Figure 2 – A: the number of on-breath VOCs by each criterion, B: highlights of the on-breath VOCs with the most significant changes 20 minutes after meal intake.



Butyric and propionic acids are produced by the fermentation of dietary fibers by certain gut bacteria, such as members of the Firmicutes phylum (e.g., Clostridia species). These acids play a crucial role in maintaining gut health and have anti-inflammatory properties. Indole and 3-methylindole are products of the bacterial breakdown of the amino acid tryptophan and have multiple roles, including signaling within the gut and influencing host physiology. Various gut bacteria, including Escherichia coli, can produce indole. Indole also has multiple roles, including signaling within the gut which can subsequently influence host physiology.

An interesting finding is that the upregulation of SCFAs only 20 minutes after refeeding was not observed in previous literature using a similar protocol and SIFT-MS approach (9,10). However, another study found that the SCFA producer Faecalibacterium showed differing fasting responses between healthy individuals and those with metabolic syndrome but exhibited consistent growth upon refeeding in both groups (11). This suggests that SCFA profiles can change during fasting (12) and may respond to peristalsis stimuli and colon contractions following a liquid meal, contributing to the observed changes. Additionally, another study observed a negative correlation between exhaled indole and blood glucose when breath samples were collected for six hours after type 1 and type 2 diabetes patients ingested a standardized meal (13), consistent with our current data.



The OMNI service delivers comprehensive and robust identification and analysis of volatile compounds in exhaled breath, encompassing expertise in study design, optimized sample collection, high-confidence identification of compounds against reference libraries, analysis, and biological interpretation of breath VOC data. OMNI is rigorously tested at all stages to provide robust results that support volatile analysis for biomarker identification, validation, and translation.

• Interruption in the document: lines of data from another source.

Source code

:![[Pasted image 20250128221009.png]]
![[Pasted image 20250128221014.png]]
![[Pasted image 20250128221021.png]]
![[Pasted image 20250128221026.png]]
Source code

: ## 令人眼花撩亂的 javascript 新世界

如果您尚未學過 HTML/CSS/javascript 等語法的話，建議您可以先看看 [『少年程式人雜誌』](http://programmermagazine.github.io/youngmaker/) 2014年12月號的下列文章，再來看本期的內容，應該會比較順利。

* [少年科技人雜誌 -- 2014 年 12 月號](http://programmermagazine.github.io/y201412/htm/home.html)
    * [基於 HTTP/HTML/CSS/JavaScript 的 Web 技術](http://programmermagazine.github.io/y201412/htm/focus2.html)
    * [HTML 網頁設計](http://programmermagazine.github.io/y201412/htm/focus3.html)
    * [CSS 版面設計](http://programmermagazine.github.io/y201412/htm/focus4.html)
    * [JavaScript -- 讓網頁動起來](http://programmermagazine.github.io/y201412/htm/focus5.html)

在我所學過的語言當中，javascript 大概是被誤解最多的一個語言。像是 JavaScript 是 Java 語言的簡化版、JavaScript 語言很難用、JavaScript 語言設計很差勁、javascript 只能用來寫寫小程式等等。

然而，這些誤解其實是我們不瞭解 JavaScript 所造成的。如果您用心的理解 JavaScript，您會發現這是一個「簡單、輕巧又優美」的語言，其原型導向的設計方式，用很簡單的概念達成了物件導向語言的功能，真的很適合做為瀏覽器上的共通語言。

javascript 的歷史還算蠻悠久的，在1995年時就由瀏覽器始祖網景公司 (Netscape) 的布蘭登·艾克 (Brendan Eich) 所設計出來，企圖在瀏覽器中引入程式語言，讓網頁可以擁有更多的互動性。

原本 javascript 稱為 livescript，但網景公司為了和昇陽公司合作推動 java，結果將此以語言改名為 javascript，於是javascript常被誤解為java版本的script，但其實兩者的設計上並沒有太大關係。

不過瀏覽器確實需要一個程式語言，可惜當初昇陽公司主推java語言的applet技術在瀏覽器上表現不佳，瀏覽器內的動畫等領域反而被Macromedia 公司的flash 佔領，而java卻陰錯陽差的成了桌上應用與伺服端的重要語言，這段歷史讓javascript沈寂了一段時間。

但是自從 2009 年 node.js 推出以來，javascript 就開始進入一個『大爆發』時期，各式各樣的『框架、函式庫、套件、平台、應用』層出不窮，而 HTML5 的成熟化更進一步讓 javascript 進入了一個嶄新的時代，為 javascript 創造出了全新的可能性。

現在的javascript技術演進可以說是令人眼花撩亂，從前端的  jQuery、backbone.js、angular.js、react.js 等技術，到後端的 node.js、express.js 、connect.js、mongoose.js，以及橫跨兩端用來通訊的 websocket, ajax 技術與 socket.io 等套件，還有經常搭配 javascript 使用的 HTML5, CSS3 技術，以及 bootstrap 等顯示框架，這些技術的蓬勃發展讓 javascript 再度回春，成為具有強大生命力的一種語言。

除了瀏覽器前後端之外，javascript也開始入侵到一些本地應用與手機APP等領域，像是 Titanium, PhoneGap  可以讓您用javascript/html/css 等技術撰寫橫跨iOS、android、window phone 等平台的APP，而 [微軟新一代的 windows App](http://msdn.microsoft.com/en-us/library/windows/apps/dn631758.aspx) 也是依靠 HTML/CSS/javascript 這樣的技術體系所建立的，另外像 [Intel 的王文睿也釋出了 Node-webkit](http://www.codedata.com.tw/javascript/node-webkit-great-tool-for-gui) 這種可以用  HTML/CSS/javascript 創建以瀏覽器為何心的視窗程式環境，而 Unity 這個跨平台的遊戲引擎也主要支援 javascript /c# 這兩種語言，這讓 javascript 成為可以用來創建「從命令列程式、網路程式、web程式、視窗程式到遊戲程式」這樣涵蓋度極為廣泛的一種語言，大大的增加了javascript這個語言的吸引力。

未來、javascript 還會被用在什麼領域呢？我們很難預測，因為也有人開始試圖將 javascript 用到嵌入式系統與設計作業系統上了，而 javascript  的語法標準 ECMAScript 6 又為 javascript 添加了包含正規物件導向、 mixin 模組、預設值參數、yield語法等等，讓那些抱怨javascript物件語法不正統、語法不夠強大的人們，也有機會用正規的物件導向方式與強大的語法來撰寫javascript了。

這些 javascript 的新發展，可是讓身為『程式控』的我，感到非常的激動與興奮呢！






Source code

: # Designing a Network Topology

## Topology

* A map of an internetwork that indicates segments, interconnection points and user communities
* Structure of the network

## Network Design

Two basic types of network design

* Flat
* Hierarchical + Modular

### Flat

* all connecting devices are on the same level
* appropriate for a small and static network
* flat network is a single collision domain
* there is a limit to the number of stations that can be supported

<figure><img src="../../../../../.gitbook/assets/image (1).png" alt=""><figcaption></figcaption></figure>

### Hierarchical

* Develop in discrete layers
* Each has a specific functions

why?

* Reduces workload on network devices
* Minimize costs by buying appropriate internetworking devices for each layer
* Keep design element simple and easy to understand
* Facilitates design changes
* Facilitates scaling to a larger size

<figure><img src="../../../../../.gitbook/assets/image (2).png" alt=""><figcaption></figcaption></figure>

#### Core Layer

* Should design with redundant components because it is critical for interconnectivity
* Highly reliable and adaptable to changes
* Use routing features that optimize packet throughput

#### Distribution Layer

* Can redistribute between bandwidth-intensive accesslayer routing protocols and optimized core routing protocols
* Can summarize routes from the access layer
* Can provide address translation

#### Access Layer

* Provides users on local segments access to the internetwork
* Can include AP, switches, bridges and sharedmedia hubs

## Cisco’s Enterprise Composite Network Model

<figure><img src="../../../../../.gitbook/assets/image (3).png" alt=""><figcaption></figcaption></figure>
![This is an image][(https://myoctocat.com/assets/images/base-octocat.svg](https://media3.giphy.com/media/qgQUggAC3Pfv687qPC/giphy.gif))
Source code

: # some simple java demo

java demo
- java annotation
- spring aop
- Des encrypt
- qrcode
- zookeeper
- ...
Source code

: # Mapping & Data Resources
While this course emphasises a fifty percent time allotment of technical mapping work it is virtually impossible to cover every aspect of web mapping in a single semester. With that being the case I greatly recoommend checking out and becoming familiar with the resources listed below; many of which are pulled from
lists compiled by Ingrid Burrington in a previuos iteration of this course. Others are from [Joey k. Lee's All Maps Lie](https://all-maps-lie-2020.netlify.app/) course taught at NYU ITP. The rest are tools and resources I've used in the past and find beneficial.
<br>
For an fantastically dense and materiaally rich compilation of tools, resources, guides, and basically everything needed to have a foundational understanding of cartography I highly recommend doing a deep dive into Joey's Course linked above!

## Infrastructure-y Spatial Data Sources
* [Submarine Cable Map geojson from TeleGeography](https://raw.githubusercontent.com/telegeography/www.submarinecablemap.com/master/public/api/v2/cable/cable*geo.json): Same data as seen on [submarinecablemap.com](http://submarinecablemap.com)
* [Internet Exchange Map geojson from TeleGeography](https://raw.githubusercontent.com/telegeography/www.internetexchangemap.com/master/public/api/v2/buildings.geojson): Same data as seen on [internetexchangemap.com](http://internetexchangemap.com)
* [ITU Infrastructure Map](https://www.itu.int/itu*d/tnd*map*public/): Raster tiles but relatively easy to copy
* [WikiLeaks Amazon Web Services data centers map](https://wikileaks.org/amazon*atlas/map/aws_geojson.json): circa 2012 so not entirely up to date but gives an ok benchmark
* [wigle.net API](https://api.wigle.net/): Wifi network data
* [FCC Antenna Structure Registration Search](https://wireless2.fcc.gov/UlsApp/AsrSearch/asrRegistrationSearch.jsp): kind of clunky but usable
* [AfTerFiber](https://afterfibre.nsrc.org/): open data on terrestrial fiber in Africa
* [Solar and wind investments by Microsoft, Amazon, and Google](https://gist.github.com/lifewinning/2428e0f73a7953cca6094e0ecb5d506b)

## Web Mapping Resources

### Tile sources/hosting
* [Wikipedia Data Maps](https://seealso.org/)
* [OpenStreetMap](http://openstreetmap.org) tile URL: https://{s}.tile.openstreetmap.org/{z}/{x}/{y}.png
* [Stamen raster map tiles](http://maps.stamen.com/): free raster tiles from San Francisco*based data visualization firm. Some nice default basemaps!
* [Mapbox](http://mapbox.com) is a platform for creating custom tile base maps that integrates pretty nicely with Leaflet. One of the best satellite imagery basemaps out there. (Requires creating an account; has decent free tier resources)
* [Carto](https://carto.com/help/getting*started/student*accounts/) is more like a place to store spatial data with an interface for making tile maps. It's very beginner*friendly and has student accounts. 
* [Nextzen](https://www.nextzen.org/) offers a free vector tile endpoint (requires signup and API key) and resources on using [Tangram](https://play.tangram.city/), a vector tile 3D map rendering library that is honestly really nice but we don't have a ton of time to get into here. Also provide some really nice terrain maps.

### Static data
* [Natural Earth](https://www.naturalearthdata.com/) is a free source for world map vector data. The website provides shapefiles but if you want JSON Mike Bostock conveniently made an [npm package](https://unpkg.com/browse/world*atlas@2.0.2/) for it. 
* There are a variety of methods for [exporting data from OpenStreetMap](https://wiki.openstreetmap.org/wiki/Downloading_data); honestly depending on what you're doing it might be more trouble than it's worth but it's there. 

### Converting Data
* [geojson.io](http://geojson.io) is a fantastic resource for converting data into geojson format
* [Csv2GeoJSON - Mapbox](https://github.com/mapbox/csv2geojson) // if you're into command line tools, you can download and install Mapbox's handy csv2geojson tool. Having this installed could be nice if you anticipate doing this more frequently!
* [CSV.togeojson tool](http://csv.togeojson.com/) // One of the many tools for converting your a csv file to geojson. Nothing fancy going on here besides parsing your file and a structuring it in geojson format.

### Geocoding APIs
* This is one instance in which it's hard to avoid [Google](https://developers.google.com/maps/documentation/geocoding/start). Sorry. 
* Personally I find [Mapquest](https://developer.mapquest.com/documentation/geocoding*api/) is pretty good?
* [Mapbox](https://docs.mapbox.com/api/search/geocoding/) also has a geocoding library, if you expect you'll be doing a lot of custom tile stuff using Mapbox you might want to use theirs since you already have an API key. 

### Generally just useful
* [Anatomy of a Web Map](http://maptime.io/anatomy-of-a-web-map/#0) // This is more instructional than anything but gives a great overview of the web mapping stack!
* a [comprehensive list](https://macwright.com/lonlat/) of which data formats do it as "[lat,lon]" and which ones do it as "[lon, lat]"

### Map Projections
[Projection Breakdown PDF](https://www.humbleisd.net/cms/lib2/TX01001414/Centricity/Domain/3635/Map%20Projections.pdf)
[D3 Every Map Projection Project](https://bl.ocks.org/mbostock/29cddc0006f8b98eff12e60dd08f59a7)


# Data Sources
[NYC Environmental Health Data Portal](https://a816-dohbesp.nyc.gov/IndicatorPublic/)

This study underscores the promising utility of the Breath Biopsy OMNI Platform in advancing our understanding of metabolic responses to dietary stimuli. Notably, the platform demonstrated its ability to identify established nutrition and microbiome-associated metabolites such as SCFAs documented in existing literature, while also revealing novel candidate breath VOC biomarkers associated with the metabolic response to food (including the response of the microbiome). As large volumes of breath can be collected in rapid succession at any time, VOCs associated with metabolism can be investigated at multiple time points after supplementation for longitudinal monitoring.